Renal uptake of an 18-mer phosphorothioate oligonucleotide. Renal uptake of a 35S labeled 18-mer phosphorothioate oligodeoxynucleotide (molecular wt ˜ 6,000) was evaluated following intravenous ...infusion into rats. The kidneys contained 21 ± 3% of the infused dose at five hours after infusion and 3 ± 1% of the infused dose at four days after infusion. The concentration of oligonucleotide was greater in the kidney than in the liver, spleen, or plasma at both intervals. Urine excretion of oligonucleotide label averaged 17 ± 1%, 35 ± 5%, and 64 ± 3% of the infused dose at five hours, one day, and four days after infusion.

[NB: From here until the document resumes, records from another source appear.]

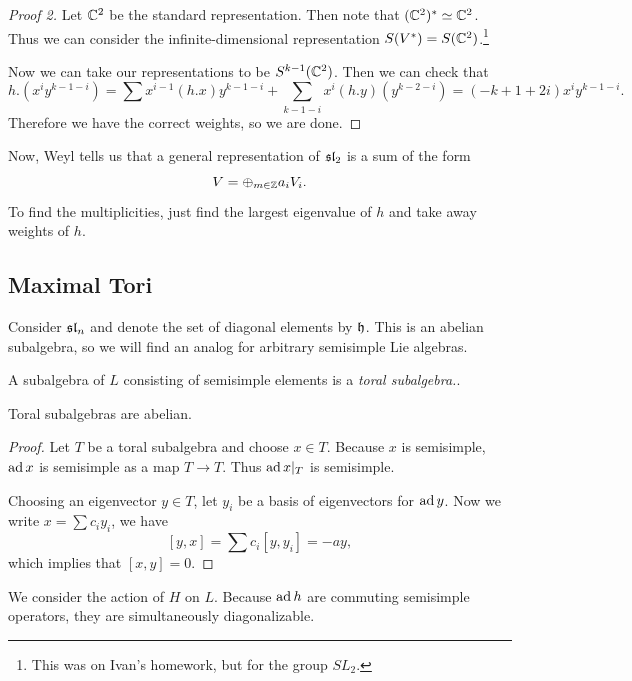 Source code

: \documentclass[twoside, 10pt]{article}
\begin{document}
    \begin{proof}[Proof 2]
        Let $\C^2$ be the standard representation. Then note that $(\C^2)^* \simeq \C^2$. Thus we can consider the infinite-dimensional representation $S(V^*) = S(\C^2)$.\footnote{This was on Ivan's homework, but for the group $SL_2$.}

        Now we can take our representations to be $S^{k-1}(\C^2)$. Then we can check that 
        \[h.(x^iy^{k-1-i}) = \sum x^{i-1}(h.x) y^{k-1-i} + \sum_{k-1-i}x^i(h.y)(y^{k-2-i}) = (-k+1+2i)x^iy^{k-1-i}.\]
        Therefore we have the correct weights, so we are done.
    \end{proof}

    Now, Weyl tells us that a general representation of $\mf{sl}_2$ is a sum of the form
    \[ V = \oplus_{m \in \Z} a_iV_i.\] To find the multiplicities, just find the largest eigenvalue of $h$ and take away weights of $h$.

    \subsection{Maximal Tori}%
    \label{sub:maximal_tori}
    
    Consider $\mf{sl}_n$ and denote the set of diagonal elements by $\mf{h}$. This is an abelian subalgebra, so we will find an analog for arbitrary semisimple Lie algebras.

    \begin{defn}
        A subalgebra of $L$ consisting of semisimple elements is a \textit{toral subalgebra.}.
    \end{defn}

    \begin{thm}
        Toral subalgebras are abelian.
    \end{thm}

    \begin{proof}
        Let $T$ be a toral subalgebra and choose $x \in T$. Because $x$ is semisimple, $\ad x$ is semisimple as a map $T \to T$. Thus $\ad x|_T$ is semisimple. 

        Choosing an eigenvector $y \in T$, let $y_i$ be a basis of eigenvectors for $\ad y$. Now we write $x = \sum c_iy_i$, we have
        \[ [y,x] = \sum c_i [y,y_i] = -ay,\] which implies that $[x,y] = 0$.
    \end{proof}

    We consider the action of $H$ on $L$. Because $\ad h$ are commuting semisimple operators, they are simultaneously diagonalizable.
\end{document}
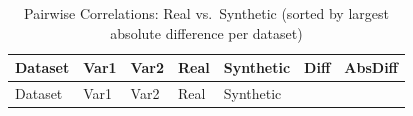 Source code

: \documentclass[
  letterpaper,
  DIV=11,
  numbers=noendperiod]{scrartcl}
\begin{document}
\begin{longtable}[]{@{}
  >{\raggedright\arraybackslash}p{}
  >{\raggedright\arraybackslash}p{}
  >{\raggedright\arraybackslash}p{}
  >{\raggedleft\arraybackslash}p{}
  >{\raggedleft\arraybackslash}p{}
  >{\raggedleft\arraybackslash}p{}
  >{\raggedleft\arraybackslash}p{}@{}}
\caption{Pairwise Correlations: Real vs.~Synthetic (sorted by largest
absolute difference per dataset)}\tabularnewline
\toprule\noalign{}
\begin{minipage}[b]{\linewidth}\raggedright
Dataset
\end{minipage} & \begin{minipage}[b]{\linewidth}\raggedright
Var1
\end{minipage} & \begin{minipage}[b]{\linewidth}\raggedright
Var2
\end{minipage} & \begin{minipage}[b]{\linewidth}\raggedleft
Real
\end{minipage} & \begin{minipage}[b]{\linewidth}\raggedleft
Synthetic
\end{minipage} & \begin{minipage}[b]{\linewidth}\raggedleft
Diff
\end{minipage} & \begin{minipage}[b]{\linewidth}\raggedleft
AbsDiff
\end{minipage} \\
\midrule\noalign{}
\endfirsthead
\toprule\noalign{}
\begin{minipage}[b]{\linewidth}\raggedright
Dataset
\end{minipage} & \begin{minipage}[b]{\linewidth}\raggedright
Var1
\end{minipage} & \begin{minipage}[b]{\linewidth}\raggedright
Var2
\end{minipage} & \begin{minipage}[b]{\linewidth}\raggedleft
Real
\end{minipage} & \begin{minipage}[b]{\linewidth}\raggedleft
Synthetic
\end{minipage} & \begin{minipage}[b]{\linewidth}\raggedleft

\end{minipage}
\end{longtable}
\end{document}
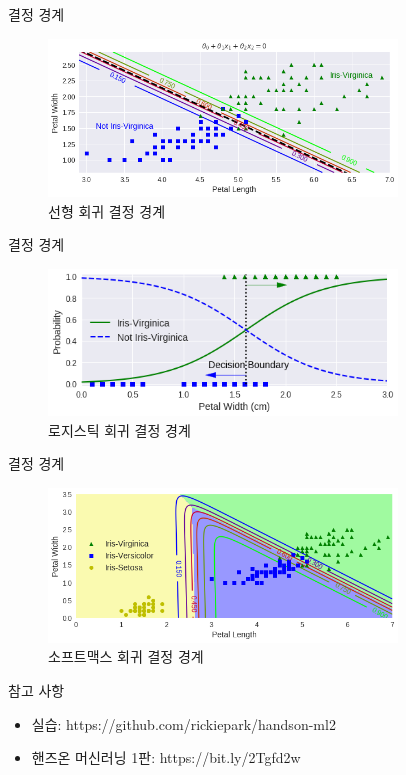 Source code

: \documentclass{beamer}
\numberwithin{equation}{section}
\begin{document}

\begin{frame}{결정 경계}

\begin{figure}
\includegraphics[width=25em]{./images/linear_decision_boundary}
\caption{\label{fig:linear_decision_boundary}선형 회귀 결정 경계}
\end{figure}

\end{frame}


\begin{frame}{결정 경계}

\begin{figure}
\includegraphics[width=25em]{./images/logistic_decision_boundary}
\caption{\label{fig:logistic_decision_boundary}로지스틱 회귀 결정 경계}
\end{figure}

\end{frame}


\begin{frame}{결정 경계}

\begin{figure}
\includegraphics[width=25em]{./images/softmax_decision_boundary}
\caption{\label{fig:softmax_decision_boundary}소프트맥스 회귀 결정 경계}
\end{figure}

\end{frame}


\begin{frame}{참고 사항}

\begin{itemize}
\item 실습: https://github.com/rickiepark/handson-ml2
\vskip 0.5cm
\item 핸즈온 머신러닝 1판: https://bit.ly/2Tgfd2w
\end{itemize}

\end{frame}

\end{document}
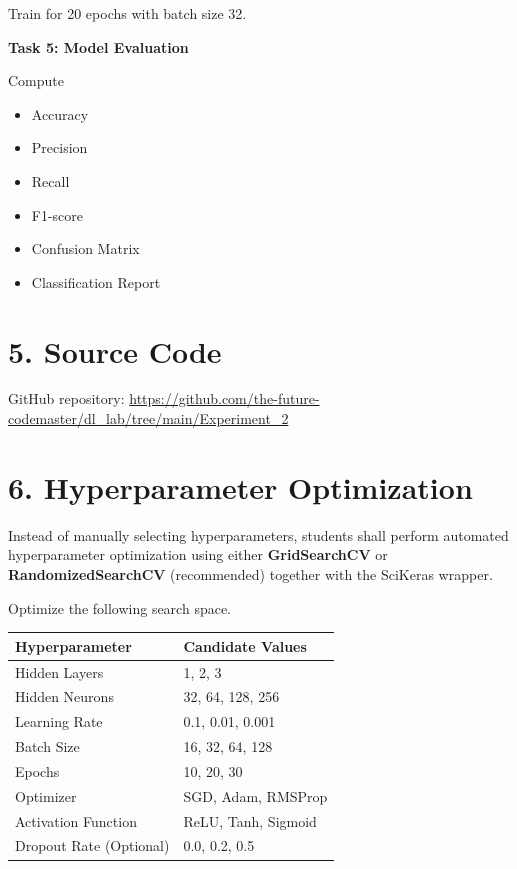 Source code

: \documentclass[11pt]{article}
\begin{document}
Train for 20 epochs with batch size 32.

\bigskip

\textbf{Task 5: Model Evaluation}

Compute

\begin{itemize}
\item Accuracy
\item Precision
\item Recall
\item F1-score
\item Confusion Matrix
\item Classification Report
\end{itemize}


\section*{5. Source Code}
GitHub repository:
\url{https://github.com/the-future-codemaster/dl_lab/tree/main/Experiment_2}


\section*{6. Hyperparameter Optimization}

Instead of manually selecting hyperparameters, students shall perform automated hyperparameter optimization using either \textbf{GridSearchCV} or \textbf{RandomizedSearchCV} (recommended) together with the SciKeras wrapper.

Optimize the following search space.

\begin{center}
\begin{tabular}{|p{5cm}|p{7cm}|}
\hline
Hyperparameter & Candidate Values\\
\hline
Hidden Layers & 1, 2, 3\\
Hidden Neurons & 32, 64, 128, 256\\
Learning Rate & 0.1, 0.01, 0.001\\
Batch Size & 16, 32, 64, 128\\
Epochs & 10, 20, 30\\
Optimizer & SGD, Adam, RMSProp\\
Activation Function & ReLU, Tanh, Sigmoid\\
Dropout Rate (Optional) & 0.0, 0.2, 0.5\\
\hline
\end{tabular}
\end{center}
\end{document}
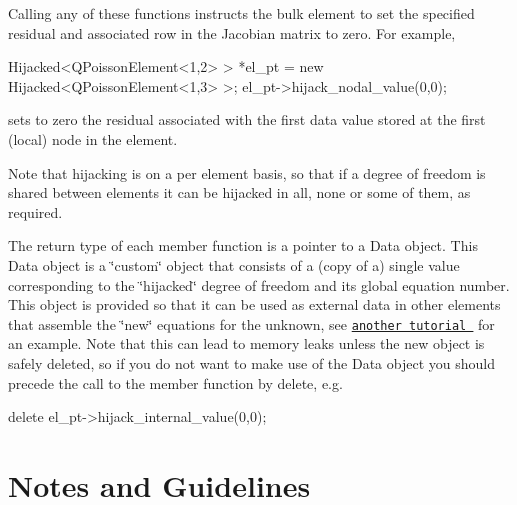 Calling any of these functions instructs the bulk element to set the specified residual and associated row in the Jacobian matrix to zero. For example, 
\begin{DoxyCode}
Hijacked<QPoissonElement<1,2> > *el\_pt = \textcolor{keyword}{new} Hijacked<QPoissonElement<1,3> >;
el\_pt->hijack\_nodal\_value(0,0);
\end{DoxyCode}
 sets to zero the residual associated with the first data value stored at the first (local) node in the element.

Note that hijacking is on a per element basis, so that if a degree of freedom is shared between elements it can be hijacked in all, none or some of them, as required.

The return type of each member function is a pointer to a {\ttfamily Data} object. This {\ttfamily Data} object is a \char`\"{}custom\char`\"{} object that consists of a (copy of a) single value corresponding to the \char`\"{}hijacked\char`\"{} degree of freedom and its global equation number. This object is provided so that it can be used as external data in other elements that assemble the \char`\"{}new\char`\"{} equations for the unknown, see \href{../../navier_stokes/static_single_layer/html/index.html}{\tt another tutorial } for an example. Note that this can lead to memory leaks unless the new object is safely deleted, so if you do not want to make use of the {\ttfamily Data} object you should precede the call to the member function by {\ttfamily delete}, e.\+g. 
\begin{DoxyCode}
\textcolor{keyword}{delete} el\_pt->hijack\_internal\_value(0,0);
\end{DoxyCode}




 

\hypertarget{index_notes}{}\section{Notes and Guidelines}\label{index_notes}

Electrophoresis (PAGE) showed that oligonucleotide was retained in the kidney as the intact 18-mer at both five hours and four days after infusion, while full size oligonucleotide was not found in the urine at either interval. Light microscopic autoradiography showed that oligonucleotide uptake was most prominent in the early proximal tubule. Electron microscopic autoradiography indicated that oligonucleotide was not confined to the brush border or endocytic-lysosomal pathway. Micropuncture studies showed that the tubule fluid to plasma concentration ratios of oligonucleotide label averaged 7 ± 3% in Bowman's space and 6 ± 2% in the distal tubule. Despite restriction of filtration by plasma protein binding, as indicated by the low Bowman's space to plasma concentration ratio, the calculated tubular reabsorption rate for oligonucleotide was sufficient to account for the large amount of oligonucleotide found in the kidney after intravenous infusion. These results indicate that the proximal tubule plays a prominent role in the disposition of intravenously infused oligonucleotide, and raise the possibility that oligonucleotides could exert antisense effects in this nephron segment.